=== TASK INPUT ===
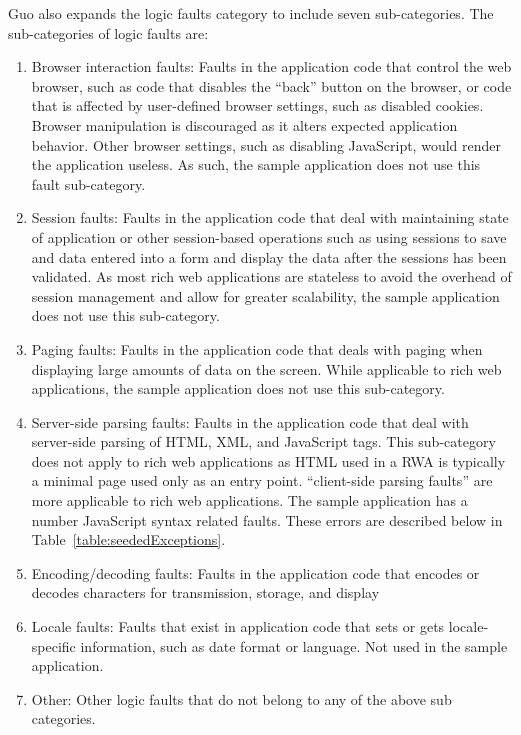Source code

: Guo also expands the logic faults category to include seven sub-categories.  The sub-categories of logic faults are:

\begin{enumerate}
\item Browser interaction faults: Faults in the application code that control the web browser, such as code that disables the ``back'' button on the browser, or code that is affected by user-defined browser settings, such as disabled cookies.  Browser manipulation is discouraged as it alters expected application behavior.  Other browser settings, such as disabling JavaScript, would render the application useless.  As such, the sample application does not use this fault sub-category.

\item Session faults: Faults in the application code that deal with maintaining state of application or other session-based operations such as using sessions to save and data entered into a form and display the data after the sessions has been validated.  As most rich web applications are stateless to avoid the overhead of session management and allow for greater scalability, the sample application does not use this sub-category.

\item Paging faults: Faults in the application code that deals with paging when displaying large amounts of data on the screen.  While applicable to rich web applications, the sample application does not use this sub-category.

\item Server-side parsing faults: Faults in the application code that deal with server-side parsing of HTML, XML, and JavaScript tags.  This sub-category does not apply to rich web applications as HTML used in a RWA is typically a minimal page used only as an entry point.  ``client-side parsing faults''  are more applicable to rich web applications.   The sample application has a number JavaScript syntax related faults.  These errors are described below in Table~\ref{table:seededExceptions}.

\item Encoding/decoding faults: Faults in the application code that encodes or decodes characters for transmission, storage, and display

\item Locale faults: Faults that exist in application code that sets or gets locale-specific information, such as date format or language.  Not used in the sample application.

\item Other: Other logic faults that do not belong to any of the above sub categories.
\end{enumerate}

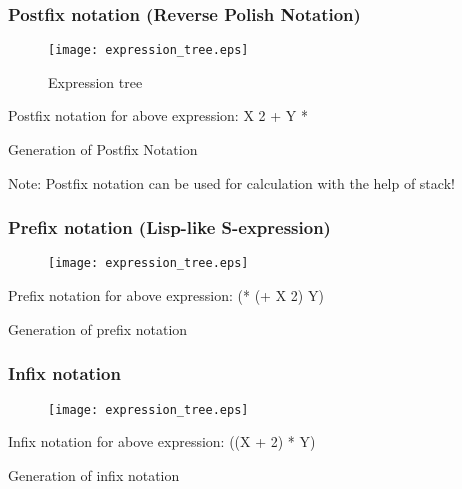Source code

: \documentclass[hyperref={colorlinks=true},xcolor=table]{beamer}
\begin{document}
\scriptsize
\begin{frame}
  \frametitle{Postfix notation (Reverse Polish Notation)}
  \begin{figure}
    \texttt{[image: expression\_tree.eps]}
    \caption{Expression tree}
  \end{figure}
  Postfix notation for above expression: X 2 + Y *
  \begin{algorithm}[H]
    \caption{Generation of Postfix Notation}
  \end{algorithm}
  Note: Postfix notation can be used for calculation with the help of stack!
\end{frame}
\normalsize

\scriptsize
\begin{frame}
  \frametitle{Prefix notation (Lisp-like S-expression)}
  \begin{figure}
    \texttt{[image: expression\_tree.eps]}
  \end{figure}
  Prefix notation for above expression: (* (+ X 2) Y)
  \begin{algorithm}[H]
    \caption{Generation of prefix notation}
  \end{algorithm}
\end{frame}
\normalsize

\scriptsize
\begin{frame}
  \frametitle{Infix notation}
  \begin{figure}
    \texttt{[image: expression\_tree.eps]}
  \end{figure}
  Infix notation for above expression: ((X + 2) * Y)
  \begin{algorithm}[H]
    \caption{Generation of infix notation}
  \end{algorithm}
\end{frame}
\normalsize
\end{document}
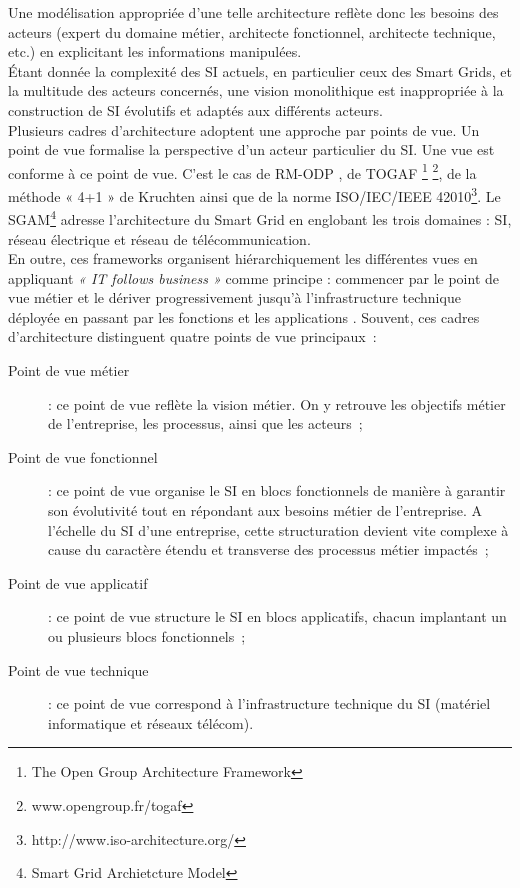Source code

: Une modélisation appropriée d'une telle architecture reflète donc les besoins 
des acteurs (expert du domaine métier, architecte fonctionnel, architecte 
technique, etc.) en explicitant les informations manipulées.  
\\Étant donnée la complexité des SI actuels, en particulier ceux des Smart 
Grids, et la multitude des acteurs concernés, une vision monolithique est 
inappropriée à la construction de SI évolutifs et adaptés aux différents 
acteurs.
\\Plusieurs cadres d'architecture adoptent une approche par points de vue. Un 
point de vue formalise la perspective d'un acteur particulier du SI. Une vue est 
conforme à ce point de vue. C'est le cas de RM-ODP \cite{raymond1995reference}, 
de TOGAF \footnote{The Open Group Architecture Framework} 
\footnote{www.opengroup.fr/togaf}, de la méthode « 4+1 » de Kruchten 
\cite{kruchten19954+} ainsi que de la norme ISO/IEC/IEEE 
42010\footnote{http://www.iso-architecture.org/}. Le SGAM\footnote{Smart Grid 
Archietcture Model} \cite{uslar2012standardization} adresse l'architecture du 
Smart Grid en englobant les trois domaines : SI, réseau électrique et réseau de 
télécommunication. 
\\En outre, ces frameworks organisent hiérarchiquement les différentes vues en 
appliquant \emph{« IT follows business »} comme principe : commencer par le 
point de vue métier et le dériver progressivement jusqu'à l'infrastructure 
technique déployée en passant par les fonctions et les applications 
\cite{winter2006essential}. 
Souvent, ces cadres d'architecture distinguent quatre points de vue principaux~:
\begin{description}
\item[Point de vue métier]  : ce point de vue reflète la vision métier. On y 
retrouve les objectifs métier de l'entreprise, les processus, ainsi que les 
acteurs~;
\item[Point de vue fonctionnel] : ce point de vue organise le SI en blocs 
fonctionnels de manière à garantir son évolutivité tout en répondant aux besoins 
métier de l'entreprise. A l'échelle du SI d'une entreprise, cette structuration 
devient vite complexe à cause du caractère étendu et transverse des processus 
métier impactés~;
\item[Point de vue applicatif] : ce point de vue structure le SI en blocs 
applicatifs, chacun implantant un ou plusieurs blocs fonctionnels~;
\item[Point de vue technique] : ce point de vue correspond à l'infrastructure 
technique du SI (matériel informatique et réseaux télécom).
\end{description}




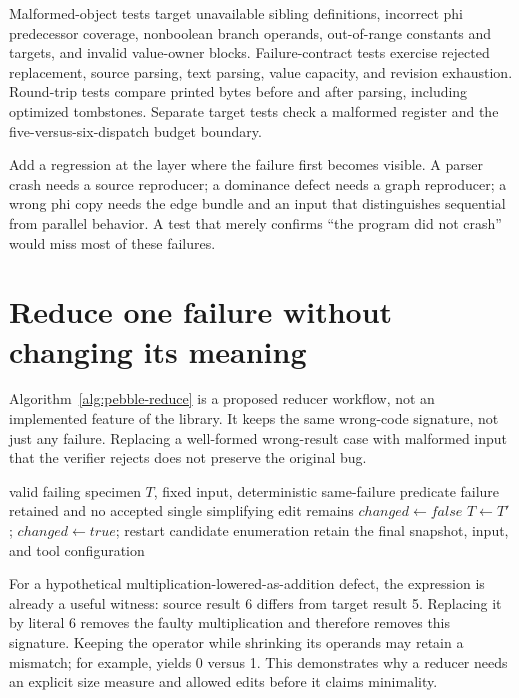 Malformed-object tests target unavailable sibling definitions, incorrect phi predecessor coverage, nonboolean branch operands, out-of-range constants and targets, and invalid value-owner blocks.
Failure-contract tests exercise rejected replacement, source parsing, text parsing, value capacity, and revision exhaustion.
Round-trip tests compare printed bytes before and after parsing, including optimized tombstones.
Separate target tests check a malformed register and the five-versus-six-dispatch budget boundary.

Add a regression at the layer where the failure first becomes visible.
A parser crash needs a source reproducer; a dominance defect needs a graph reproducer; a wrong phi copy needs the edge bundle and an input that distinguishes sequential from parallel behavior.
A test that merely confirms \enquote{the program did not crash} would miss most of these failures.

\section{Reduce one failure without changing its meaning}
\label{sec:pebble-reducer}
Algorithm~\ref{alg:pebble-reduce} is a proposed reducer workflow, not an implemented feature of the library.
It keeps the same wrong-code signature, not just any failure.
Replacing a well-formed wrong-result case with malformed input that the verifier rejects does not preserve the original bug.

\begin{algorithm}[htbp]
\caption{Reducing a wrong-result reproducer while retaining its contract.}
\label{alg:pebble-reduce}
\begin{pseudocode}
\Require valid failing specimen $T$, fixed input, deterministic same-failure predicate
\Ensure failure retained and no accepted single simplifying edit remains
\Repeat
\State $changed\gets false$
\State $T\gets T'$; $changed\gets true$; restart candidate enumeration
\State \Break
\EndIf
\EndFor
{}
\State retain the final snapshot, input, and tool configuration
\end{pseudocode}
\end{algorithm}

For a hypothetical multiplication-lowered-as-addition defect, the expression  is already a useful witness: source result 6 differs from target result 5.
Replacing it by literal 6 removes the faulty multiplication and therefore removes this signature.
Keeping the operator while shrinking its operands may retain a mismatch; for example,  yields 0 versus 1.
This demonstrates why a reducer needs an explicit size measure and allowed edits before it claims minimality.

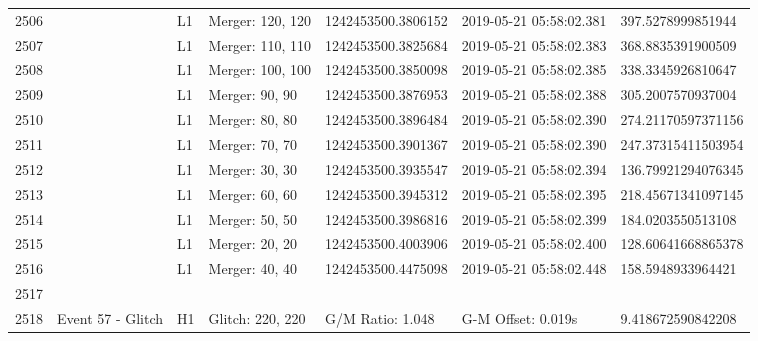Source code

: \begin{longtable}{lllllll}
2506 &                                                    &       L1 &  Merger: 120, 120 &  1242453500.3806152 &  2019-05-21 05:58:02.381 &   397.5278999851944 \\
2507 &                                                    &       L1 &  Merger: 110, 110 &  1242453500.3825684 &  2019-05-21 05:58:02.383 &   368.8835391900509 \\
2508 &                                                    &       L1 &  Merger: 100, 100 &  1242453500.3850098 &  2019-05-21 05:58:02.385 &   338.3345926810647 \\
2509 &                                                    &       L1 &    Merger: 90, 90 &  1242453500.3876953 &  2019-05-21 05:58:02.388 &   305.2007570937004 \\
2510 &                                                    &       L1 &    Merger: 80, 80 &  1242453500.3896484 &  2019-05-21 05:58:02.390 &  274.21170597371156 \\
2511 &                                                    &       L1 &    Merger: 70, 70 &  1242453500.3901367 &  2019-05-21 05:58:02.390 &  247.37315411503954 \\
2512 &                                                    &       L1 &    Merger: 30, 30 &  1242453500.3935547 &  2019-05-21 05:58:02.394 &  136.79921294076345 \\
2513 &                                                    &       L1 &    Merger: 60, 60 &  1242453500.3945312 &  2019-05-21 05:58:02.395 &  218.45671341097145 \\
2514 &                                                    &       L1 &    Merger: 50, 50 &  1242453500.3986816 &  2019-05-21 05:58:02.399 &   184.0203550513108 \\
2515 &                                                    &       L1 &    Merger: 20, 20 &  1242453500.4003906 &  2019-05-21 05:58:02.400 &  128.60641668865378 \\
2516 &                                                    &       L1 &    Merger: 40, 40 &  1242453500.4475098 &  2019-05-21 05:58:02.448 &   158.5948933964421 \\
2517 &                                                    &          &                   &                     &                          &                     \\
2518 &                                  Event 57 - Glitch &       H1 &  Glitch: 220, 220 &    G/M Ratio: 1.048 &       G-M Offset: 0.019s &   9.418672590842208 \\

\end{longtable}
===
■ **PROBLEM REQUIREMENTS**
Work through the records line by line and tally those holding "result". Reply with the number alone.

■ **YOUR SOLUTION**
3